The Court of Appeal has held that a different test applies to children in human rights health cases. These difficult cases involve a person seeking to remain in the UK in order to receive life-saving medical treatment not available in his or her home country. The recent case of Rose Akhalu is one well known example and we discussed this type of challenge recently here on Free Movement.
In a new judgment, R (on the application of SQ (Pakistan) & Anor) v The Upper Tribunal Immigration and Asylum Chamber & Anor  EWCA Civ 1251 the Court of Appeal holds that the Article 3 high test of exceptionality does apply in cases involving children, but that the threshold for meeting that test may nevertheless be lower:
I accept that there are circumstances in which the threshold will be reached in relation to a child where it would not be reached in the case of an adult. As Baroness Hale said in E v Chief Constable of the Royal Ulster Constabulary  1 AC 536 (at paragraph 9) :
“The special vulnerability of children is also relevant to the scope of the obligation of the State to protect them from such treatment.”
In this particular case the child, MQ, suffered from beta thalassaemia, a very serious medical condition requiring regular blood transfusions and chelation therapy. This treatment is available in Pakistan but only to a very limited and flawed extent. In the UK, MQ would have a normal life in terms of quality and duration. In Pakistan, it was likely she would die in her late teens or early twenties.

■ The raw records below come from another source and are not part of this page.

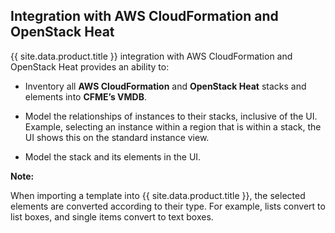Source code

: ## Integration with AWS CloudFormation and OpenStack Heat

{{ site.data.product.title }} integration with AWS CloudFormation and OpenStack Heat
provides an ability to:

  - Inventory all **AWS CloudFormation** and **OpenStack Heat** stacks
    and elements into **CFME’s VMDB**.

  - Model the relationships of instances to their stacks, inclusive of
    the UI. Example, selecting an instance within a region that is
    within a stack, the UI shows this on the standard instance view.

  - Model the stack and its elements in the UI.

**Note:**

When importing a template into {{ site.data.product.title }}, the selected elements are converted according to their type. For example, lists convert to list boxes, and single items convert to text boxes.
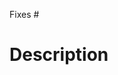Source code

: <!-- 0. 🎉 Thank you for submitting a PR! -->

<!-- 1. **Does this close any open issues?** If so, list them here. If not, remove the `Fixes #` line. -->

Fixes #

# Description

<!-- 2. Describe the changes introduced in this pull request -->
<!--    Include any context necessary for understanding the PR's purpose. -->

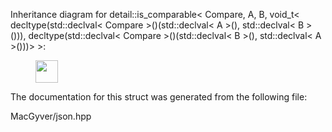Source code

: <div id="structdetail_1_1is__comparable_3_01_compare_00_01_a_00_01_b_00_01void__t_3_01decltype_07std_1_1d1335caac8ed6d774dd842c8360097f7d">

</div>

<span id="structdetail_1_1is__comparable_3_01_compare_00_01_a_00_01_b_00_01void__t_3_01decltype_07std_1_1d1335caac8ed6d774dd842c8360097f7d"
label="structdetail_1_1is__comparable_3_01_compare_00_01_a_00_01_b_00_01void__t_3_01decltype_07std_1_1d1335caac8ed6d774dd842c8360097f7d"></span>
Inheritance diagram for detail::is_comparable$<$ Compare, A, B,
void_t$<$ decltype(std::declval$<$ Compare $>$()(std::declval$<$ A
$>$(), std::declval$<$ B $>$())), decltype(std::declval$<$ Compare
$>$()(std::declval$<$ B $>$(), std::declval$<$ A $>$()))$>$ $>$:

<figure>
<div class="center">
<img
src="structdetail_1_1is__comparable_3_01_compare_00_01_a_00_01_b_00_01void__t_3_01decltype_07std_1_1d1335caac8ed6d774dd842c8360097f7d"
style="height:0.95645cm" />
</div>
</figure>

The documentation for this struct was generated from the following file:

<div class="DoxyCompactItemize">

MacGyver/json.hpp

</div>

Nevertheless, on the facts of the case the Court held that the high Article 3 test was not met:
To put it bluntly, MQ would not be returning to an early and solitary death in Pakistan … There is no doubt that, on return to Pakistan, MQ would receive treatment inferior to that which he is presently receiving in this country. However, the circumstances fall significantly short of the high threshold.

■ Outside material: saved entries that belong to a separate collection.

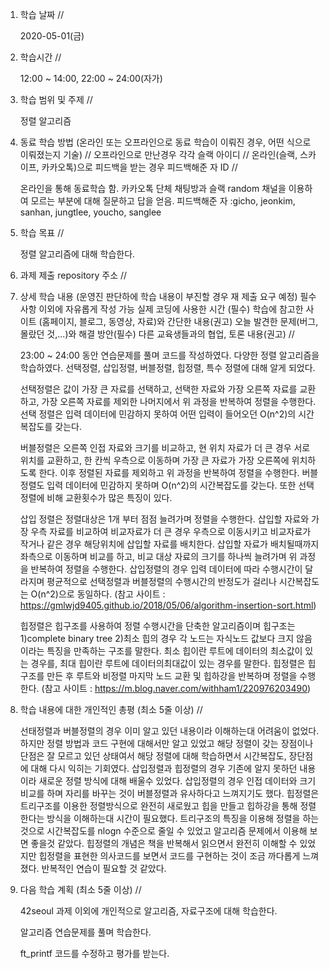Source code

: 1. 학습 날짜 // 

    2020-05-01(금)

2. 학습시간 // 

    12:00 ~ 14:00, 22:00 ~ 24:00(자가)

3. 학습 범위 및 주제 // 
    
    정렬 알고리즘

4. 동료 학습 방법 (온라인 또는 오프라인으로 동료 학습이 이뤄진 경우, 어떤 식으로 이뤄졌는지 기술) // 오프라인으로 만난경우 각각 슬랙 아이디 // 온라인(슬랙, 스카이프, 카카오톡)으로 피드백을 받는 경우 피드백해준 자 ID // 

    온라인을 통해 동료학습 함. 카카오톡 단체 채팅방과 슬랙 random 채널을 이용하여 모르는 부분에 대해 질문하고 답을 얻음. 피드백해준 자 :gicho, jeonkim, sanhan, jungtlee, youcho, sanglee

5. 학습 목표 //

    정렬 알고리즘에 대해 학습한다.
    
6. 과제 제출 repository 주소 // 
    
    
    
7. 상세 학습 내용 (운영진 판단하에 학습 내용이 부진할 경우 재 제출 요구 예정) 필수사항 이외에 자유롭게 작성 가능 실제 코딩에 사용한 시간 (필수) 학습에 참고한 사이트 (홈페이지, 블로그, 동영상, 자료)와 간단한 내용(권고) 오늘 발견한 문제(버그, 몰랐던 것,...)와 해결 방안(필수) 다른 교육생들과의 협업, 토론 내용(권고) //
    
    23:00 ~ 24:00 동안 연습문제를 풀며 코드를 작성하였다. 다양한 정렬 알고리즘을 학습하였다. 선택정렬, 삽입정렬, 버블정렬, 힙정렬, 특수 정렬에 대해 알게 되었다. 
    
    선택정렬은 값이 가장 큰 자료를 선택하고, 선택한 자료와 가장 오른쪽 자료를 교환하고, 가장 오른쪽 자료를 제외한 나머지에서 위 과정을 반복하여 정렬을 수행한다. 선택 정렬은 입력 데이터에 민감하지 못하여 어떤 입력이 들어오던 O(n^2)의 시간복잡도를 갖는다. 
    
    버블정렬은 오른쪽 인접 자료와 크기를 비교하고, 현 위치 자료가 더 큰 경우 서로 위치를 교환하고, 한 칸씩 우측으로 이동하며 가장 큰 자료가 가장 오른쪽에 위치하도록 한다. 이후 정렬된 자료를 제외하고 위 과정을 반복하여 정렬을 수행한다. 버블정렬도 입력 데이터에 민감하지 못하며 O(n^2)의 시간복잡도를 갖는다. 또한 선택정렬에 비해 교환횟수가 많은 특징이 있다. 
    
    삽입 정렬은 정렬대상은 1개 부터 점점 늘려가며 정렬을 수행한다. 삽입할 자료와 가장 우측 자료를 비교하여 비교자료가 더 큰 경우 우측으로 이동시키고 비교자료가 작거나 같은 경우 해당위치에 삽입할 자료를 배치한다. 삽입할 자료가 배치될때까지 좌측으로 이동하며 비교를 하고, 비교 대상 자료의 크기를 하나씩 늘려가며 위 과정을 반복하여 정렬을 수행한다. 삽입정렬의 경우 입력 데이터에 따라 수행시간이 달라지며 평균적으로 선택정렬과 버블정렬의 수행시간의 반정도가 걸리나 시간복잡도는 O(n^2)으로 동일하다. (참고 사이트 : https://gmlwjd9405.github.io/2018/05/06/algorithm-insertion-sort.html)
    
    힙정렬은 힙구조를 사용하여 정렬 수행시간을 단축한 알고리즘이며 힙구조는 1)complete binary tree 2)최소 힙의 경우 각 노드는 자식노드 값보다 크지 않음 이라는 특징을 만족하는 구조를 말한다. 최소 힙이란 루트에 데이터의 최소값이 있는 경우를, 최대 힙이란 루트에 데이터의최대값이 있는 경우를 말한다. 힙정렬은 힙 구조를 만든 후 루트와 비정렬 마지막 노드 교환 및 힙하강을 반복하며 정렬을 수행한다. (참고 사이트 : https://m.blog.naver.com/withham1/220976203490)
    
    
8. 학습 내용에 대한 개인적인 총평 (최소 5줄 이상) //
   
   선태정렬과 버블정렬의 경우 이미 알고 있던 내용이라 이해하는대 어려움이 없었다. 하지만 정렬 방법과 코드 구현에 대해서만 알고 있었고 해당 정렬이 갖는 장점이나 단점은 잘 모르고 있던 상태여서 해당 정렬에 대해 학습하면서 시간복잡도, 장단점에 대해 다시 익히는 기회였다. 삽입정렬과 힙정렬의 경우 기존에 알지 못하던 내용이라 새로운 정렬 방식에 대해 배울수 있었다. 삽입정렬의 경우 인접 데이터와 크기비교를 하며 자리를 바꾸는 것이 버블정렬과 유사하다고 느껴지기도 했다. 힙정렬은 트리구조를 이용한 정렬방식으로 완전히 새로웠고 힙을 만들고 힙하강을 통해 정렬한다는 방식을 이해하는대 시간이 필요했다. 트리구조의 특징을 이용해 정렬을 하는 것으로 시간복잡도를 nlogn 수준으로 줄일 수 있었고 알고리즘 문제에서 이용해 보면 좋을것 같았다. 힙정렬의 개념은 책을 반복해서 읽으면서 완전히 이해할 수 있었지만 힙정렬을 표현한 의사코드를 보면서 코드를 구현하는 것이 조금 까다롭게 느껴졌다. 반복적인 연습이 필요할 것 같았다.
   
9. 다음 학습 계획 (최소 5줄 이상) // 
    
    42seoul 과제 이외에 개인적으로 알고리즘, 자료구조에 대해 학습한다.
    
    알고리즘 연습문제를 풀며 학습한다.
    
    ft_printf 코드를 수정하고 평가를 받는다.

The Court then turned to Article 8, as has been the trend in recent case law on health human rights cases, and concluded that this has not been properly considered by the judge below. Despite resistance from Ms Kerry Bretherton acting for the Secretary of State, the Court remitted the case for full consideration of Article 8, pointing to some of the potentially relevant considerations in doing so:
I do not intend to predict or seek to influence the outcome of the present case on remittal. On the one hand, MQ can pray in aid his lawful entry and his status as a child with the protection of the ZH approach. On the other hand, he arrived with his serious medical conditions at an advanced stage and, although not an unlawful entrant, it will be relevant to consider whether his arrival here was a manifestation of “health tourism”. If it was, that would fall to be weighed in the balance. After all, this country is under no international obligation always to act as “the hospital of the world”. The difficult question is whether it would be disproportionate to remove this child in the light of all the evidence in the case, including the medical evidence which, at present, is not as clearly presented as it could be.

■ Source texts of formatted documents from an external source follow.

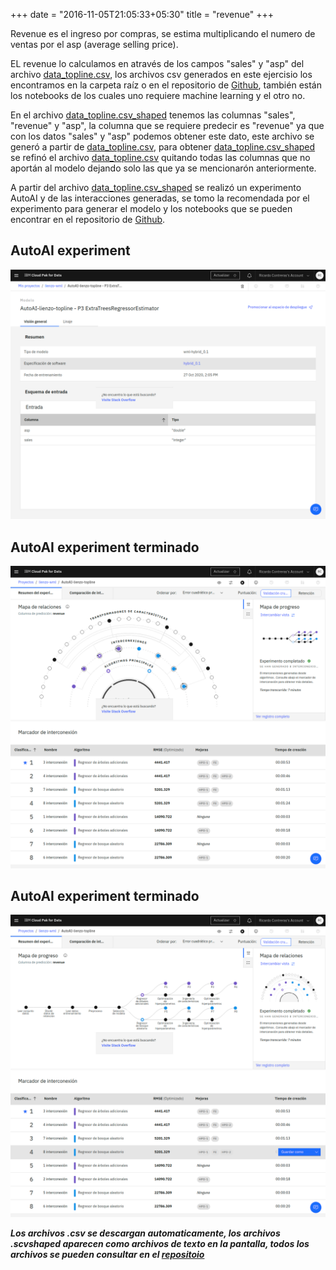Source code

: +++
date = "2016-11-05T21:05:33+05:30"
title = "revenue"
+++

Revenue es el ingreso por compras, se estima multiplicando el numero de ventas por el asp (average selling price).

EL revenue lo calculamos en através de los campos "sales" y "asp" del archivo [data_topline.csv](../data_topline.csv), los archivos csv generados en este ejercisio los encontramos en la carpeta raíz o en el repositorio de [Github](https://github.com/rycko/lienzo.github.io), también están los notebooks de los cuales uno requiere machine learning y el otro no.

En el archivo [data_topline.csv_shaped](../data_topline.csv_shaped) tenemos las columnas "sales", "revenue" y "asp", la columna que se requiere predecir es "revenue" ya que con los datos "sales" y "asp" podemos obtener este dato, este archivo se generó a partir de [data_topline.csv](../data_topline.csv), para obtener [data_topline.csv_shaped](../data_topline.csv_shaped) se refinó el archivo [data_topline.csv](../data_topline.csv) quitando todas las columnas que no aportán al modelo dejando solo las que ya se mencionarón anteriormente.

A partir del archivo [data_topline.csv_shaped](../data_topline.csv_shaped) se realizó un experimento AutoAI y de las interacciones generadas, se tomo la recomendada por el experimento para generar el modelo y los notebooks que se pueden encontrar en el repositorio de [Github](https://github.com/rycko/lienzo.github.io). 

## AutoAI experiment
![autoAI-lienzo](autoAi-lienzo.png)

## AutoAI experiment terminado
![autoAI-lienzo 2](autoAi-lienzo-2.png)

## AutoAI experiment terminado
![autoAI-lienzo 3](autoAi-lienzo-3.png)

___*Los archivos .csv se descargan automaticamente, los archivos .scvshaped aparecen como archivos de texto en la pantalla, todos los archivos se pueden consultar en el [repositoio](https://github.com/rycko/lienzo.github.io)*___
<!--more-->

On a purely procedural point, note that this case was an example of an appeal being refused by the First-tier Tribunal, permission being refused by the First-tier and then by the Upper Tribunal and then also being refused by the High Court on an application for judicial review. Sir Stanley Burton in the Court of Appeal at last granted permission and the case was retained in the Court of Appeal. See recent post on seeking permission to appeal in these Cart-type judicial reviews. Dogged determination was needed to achieve justice. This type of case will, however, be ineligible for legal aid funding if the residence test part of the Government’s consultation is implemented.